- Clear communication is crucial in investment management to ensure that all parties understand the desired returns and risks involved.
- The language of investing can be complex and opaque, making effective communication challenging.
- Establishing clear investment objectives is essential in determining the appropriate investment strategy.
- Objectives should be continuously reviewed and adjusted as investment results and circumstances change.
- Investment return objectives should consider factors such as funding needs, inflation, and investment management fees.
- The balancing act between maximizing returns and managing risk is a key consideration in defining investment objectives.
- Clear communication of risk concepts is vital in connecting objectives to portfolio construction.
- The next installment in the series will explore the challenges of traditional investment decision frameworks and risk concepts.

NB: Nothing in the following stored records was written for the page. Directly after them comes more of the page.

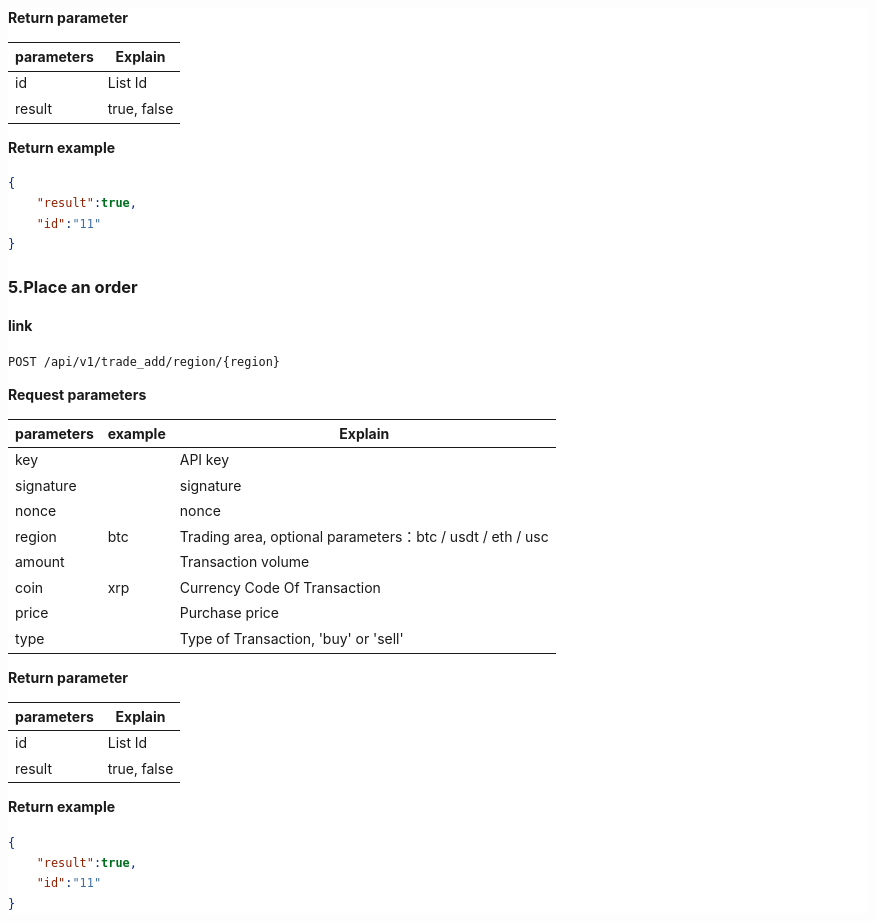 **Return parameter**

| parameters | Explain     |
| ---------- | ----------- |
| id         | List Id     |
| result     | true, false |

**Return example**

```json
{
    "result":true,
    "id":"11"
}
```



### 5.Place an order

**link**

```
POST /api/v1/trade_add/region/{region}
```

**Request parameters**

| parameters | example | Explain                                                   |
| ---------- | ------- | --------------------------------------------------------- |
| key        |         | API key                                                   |
| signature  |         | signature                                                 |
| nonce      |         | nonce                                                     |
| region     | btc     | Trading area, optional parameters：btc / usdt / eth / usc |
| amount     |         | Transaction volume                                                   |
| coin       | xrp     | Currency Code Of Transaction                              |
| price      |         | Purchase price                                            |
| type       |         | Type of Transaction, 'buy' or 'sell'                                              |

**Return parameter**

| parameters | Explain     |
| ---------- | ----------- |
| id         | List Id     |
| result     | true, false |

**Return example**

```json
{
    "result":true,
    "id":"11"
}
```
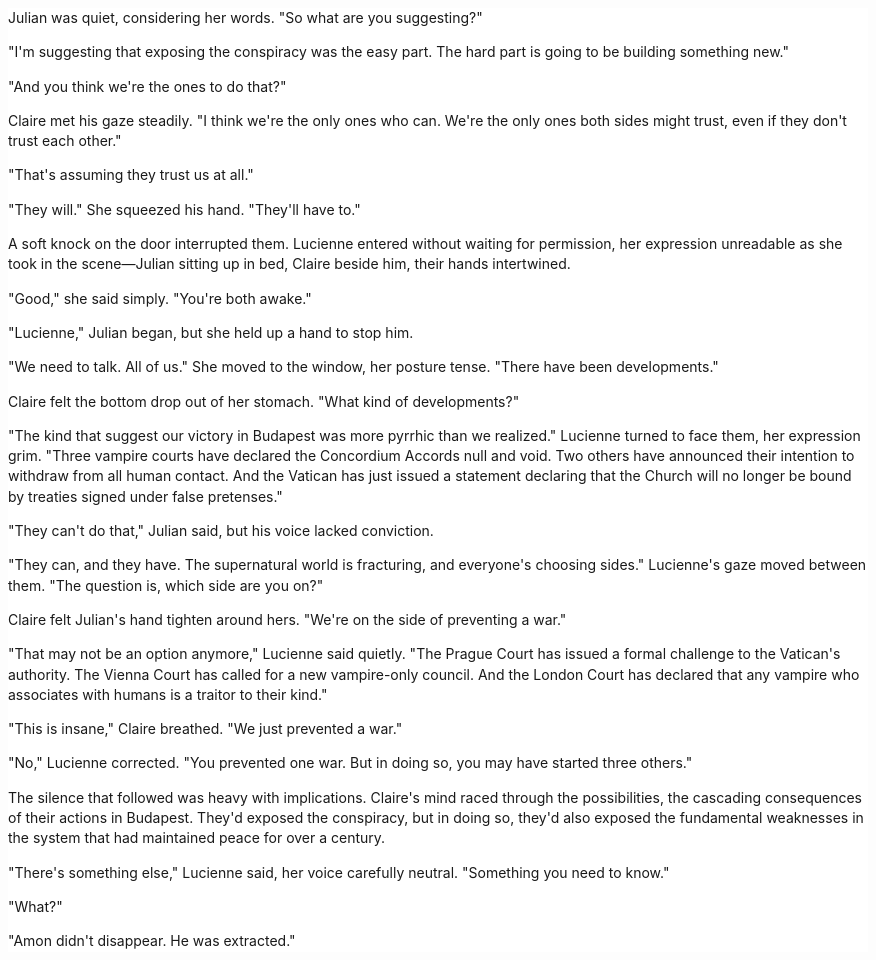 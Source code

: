 Julian was quiet, considering her words. "So what are you suggesting?"

"I'm suggesting that exposing the conspiracy was the easy part. The hard part is going to be building something new."

"And you think we're the ones to do that?"

Claire met his gaze steadily. "I think we're the only ones who can. We're the only ones both sides might trust, even if they don't trust each other."

"That's assuming they trust us at all."

"They will." She squeezed his hand. "They'll have to."

A soft knock on the door interrupted them. Lucienne entered without waiting for permission, her expression unreadable as she took in the scene—Julian sitting up in bed, Claire beside him, their hands intertwined.

"Good," she said simply. "You're both awake."

"Lucienne," Julian began, but she held up a hand to stop him.

"We need to talk. All of us." She moved to the window, her posture tense. "There have been developments."

Claire felt the bottom drop out of her stomach. "What kind of developments?"

"The kind that suggest our victory in Budapest was more pyrrhic than we realized." Lucienne turned to face them, her expression grim. "Three vampire courts have declared the Concordium Accords null and void. Two others have announced their intention to withdraw from all human contact. And the Vatican has just issued a statement declaring that the Church will no longer be bound by treaties signed under false pretenses."

"They can't do that," Julian said, but his voice lacked conviction.

"They can, and they have. The supernatural world is fracturing, and everyone's choosing sides." Lucienne's gaze moved between them. "The question is, which side are you on?"

Claire felt Julian's hand tighten around hers. "We're on the side of preventing a war."

"That may not be an option anymore," Lucienne said quietly. "The Prague Court has issued a formal challenge to the Vatican's authority. The Vienna Court has called for a new vampire-only council. And the London Court has declared that any vampire who associates with humans is a traitor to their kind."

"This is insane," Claire breathed. "We just prevented a war."

"No," Lucienne corrected. "You prevented one war. But in doing so, you may have started three others."

The silence that followed was heavy with implications. Claire's mind raced through the possibilities, the cascading consequences of their actions in Budapest. They'd exposed the conspiracy, but in doing so, they'd also exposed the fundamental weaknesses in the system that had maintained peace for over a century.

"There's something else," Lucienne said, her voice carefully neutral. "Something you need to know."

"What?"

"Amon didn't disappear. He was extracted."
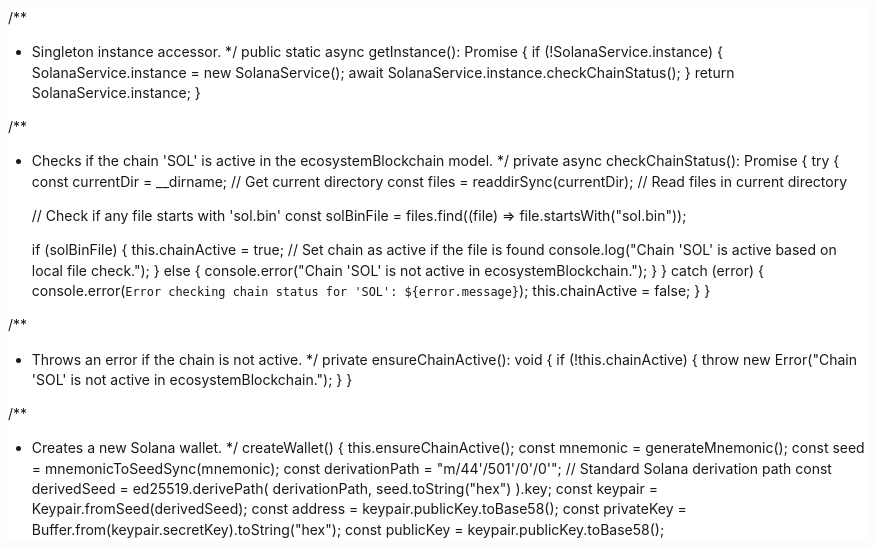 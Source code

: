   /**
   * Singleton instance accessor.
   */
  public static async getInstance(): Promise<SolanaService> {
    if (!SolanaService.instance) {
      SolanaService.instance = new SolanaService();
      await SolanaService.instance.checkChainStatus();
    }
    return SolanaService.instance;
  }

  /**
   * Checks if the chain 'SOL' is active in the ecosystemBlockchain model.
   */
  private async checkChainStatus(): Promise<void> {
    try {
      const currentDir = __dirname; // Get current directory
      const files = readdirSync(currentDir); // Read files in current directory

      // Check if any file starts with 'sol.bin'
      const solBinFile = files.find((file) => file.startsWith("sol.bin"));

      if (solBinFile) {
        this.chainActive = true; // Set chain as active if the file is found
        console.log("Chain 'SOL' is active based on local file check.");
      } else {
        console.error("Chain 'SOL' is not active in ecosystemBlockchain.");
      }
    } catch (error) {
      console.error(`Error checking chain status for 'SOL': ${error.message}`);
      this.chainActive = false;
    }
  }

  /**
   * Throws an error if the chain is not active.
   */
  private ensureChainActive(): void {
    if (!this.chainActive) {
      throw new Error("Chain 'SOL' is not active in ecosystemBlockchain.");
    }
  }

  /**
   * Creates a new Solana wallet.
   */
  createWallet() {
    this.ensureChainActive();
    const mnemonic = generateMnemonic();
    const seed = mnemonicToSeedSync(mnemonic);
    const derivationPath = "m/44'/501'/0'/0'"; // Standard Solana derivation path
    const derivedSeed = ed25519.derivePath(
      derivationPath,
      seed.toString("hex")
    ).key;
    const keypair = Keypair.fromSeed(derivedSeed);
    const address = keypair.publicKey.toBase58();
    const privateKey = Buffer.from(keypair.secretKey).toString("hex");
    const publicKey = keypair.publicKey.toBase58();
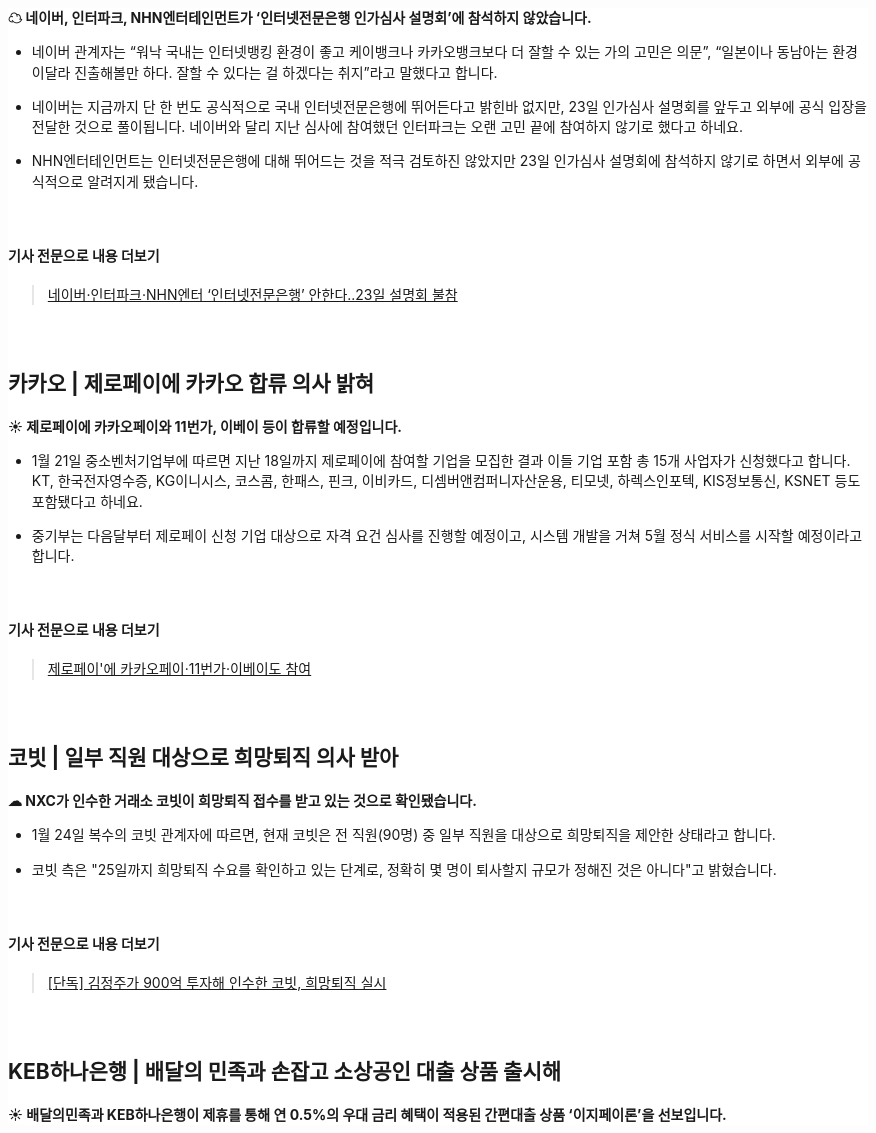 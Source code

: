 <strong> &#9729; 네이버, 인터파크, NHN엔터테인먼트가 ‘인터넷전문은행 인가심사 설명회’에 참석하지 않았습니다.</strong>

- 네이버 관계자는 “워낙 국내는 인터넷뱅킹 환경이 좋고 케이뱅크나 카카오뱅크보다 더 잘할 수 있는 가의 고민은 의문”, “일본이나 동남아는 환경이달라 진출해볼만 하다. 잘할 수 있다는 걸 하겠다는 취지”라고 말했다고 합니다.

- 네이버는 지금까지 단 한 번도 공식적으로 국내 인터넷전문은행에 뛰어든다고 밝힌바 없지만, 23일 인가심사 설명회를 앞두고 외부에 공식 입장을 전달한 것으로 풀이됩니다.
네이버와 달리 지난 심사에 참여했던 인터파크는 오랜 고민 끝에 참여하지 않기로 했다고 하네요.

- NHN엔터테인먼트는 인터넷전문은행에 대해 뛰어드는 것을 적극 검토하진 않았지만 23일 인가심사 설명회에 참석하지 않기로 하면서 외부에 공식적으로 알려지게 됐습니다.

<br>

#### 기사 전문으로 내용 더보기

> [네이버·인터파크·NHN엔터 ‘인터넷전문은행’ 안한다..23일 설명회 불참](https://news.naver.com/main/read.nhn?mode=LSD&mid=shm&sid1=105&oid=018&aid=0004296419)

<br>

## <a name="kakao2_1_26"></a>카카오 | 제로페이에 카카오 합류 의사 밝혀

<strong> &#9728; 제로페이에 카카오페이와 11번가, 이베이 등이 합류할 예정입니다.</strong>

- 1월 21일 중소벤처기업부에 따르면 지난 18일까지 제로페이에 참여할 기업을 모집한 결과 이들 기업 포함 총 15개 사업자가 신청했다고 합니다.  
KT, 한국전자영수증, KG이니시스, 코스콤, 한패스, 핀크, 이비카드, 디셈버앤컴퍼니자산운용, 티모넷, 하렉스인포텍, KIS정보통신, KSNET 등도 포함됐다고 하네요. 

- 중기부는 다음달부터 제로페이 신청 기업 대상으로 자격 요건 심사를 진행할 예정이고, 시스템 개발을 거쳐 5월 정식 서비스를 시작할 예정이라고 합니다.

<br>

#### 기사 전문으로 내용 더보기

> [제로페이'에 카카오페이·11번가·이베이도 참여](https://news.naver.com/main/read.nhn?mode=LSD&mid=shm&sid1=105&oid=092&aid=0002154833)

<br>

## <a name="cobit_1_26"></a>코빗 | 일부 직원 대상으로 희망퇴직 의사 받아

<strong> &#9729; NXC가 인수한 거래소 코빗이 희망퇴직 접수를 받고 있는 것으로 확인됐습니다.</strong>

- 1월 24일 복수의 코빗 관계자에 따르면, 현재 코빗은 전 직원(90명) 중 일부 직원을 대상으로 희망퇴직을 제안한 상태라고 합니다.     

- 코빗 측은 "25일까지 희망퇴직 수요를 확인하고 있는 단계로, 정확히 몇 명이 퇴사할지 규모가 정해진 것은 아니다"고 밝혔습니다.

<br>

#### 기사 전문으로 내용 더보기

> [[단독] 김정주가 900억 투자해 인수한 코빗, 희망퇴직 실시](https://news.naver.com/main/read.nhn?mode=LSD&mid=shm&sid1=105&oid=366&aid=0000425320)

<br>

## <a name="hanabank_1_26"></a>KEB하나은행 | 배달의 민족과 손잡고 소상공인 대출 상품 출시해

<strong> &#9728; 배달의민족과 KEB하나은행이 제휴를 통해 연 0.5%의 우대 금리 혜택이 적용된 간편대출 상품 ‘이지페이론’을 선보입니다.</strong>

The Importance of Clear Communication Regarding Investment Objectives and Risks
Effective investment management requires clear communications. Everyone involved must understand the returns they are seeking and the risks they are shouldering. But the amorphous quality of some crucial investment concepts, particularly investment risk, often makes these communications hard to achieve.
The Setting
In any sizable institution, collaboration is necessary in the investment process. However, communication in the investment world can be challenging due to the complexity of the language used. Participants may believe they understand and are understood when that’s not the case, leading to significant decision-making problems.
From Purpose to Investment Objectives
The purpose of a sizable investment pool may seem clear, but specific objectives are necessary to determine the investment strategy to support that purpose. Deciding which objectives to pursue involves difficult conversations and the investment vocabulary can sometimes obscure or limit options. Regularly revisiting objectives is crucial as circumstances change over time.
Setting Investment Objectives
Setting investment objectives over continuous “investment planning horizons” is a practical approach. These objectives can be short-term or long-term and should be updated annually. Each investment organization has varying degrees of discretion and precision in setting its target-return objectives. Maximizing returns may seem reasonable, but it comes with substantial risk, which can hinder an organization’s ability to achieve its goals.
The Challenges of Risk Communication
Risk is a challenging concept to define and gauge. Identifying investment objectives and achieving stakeholder buy-in is the critical first step in connecting objectives to portfolio construction. Overcoming communication challenges related to risk and other investment concepts is crucial.
The next installment in this series will explore the challenges of traditional investment decision frameworks and risk concepts.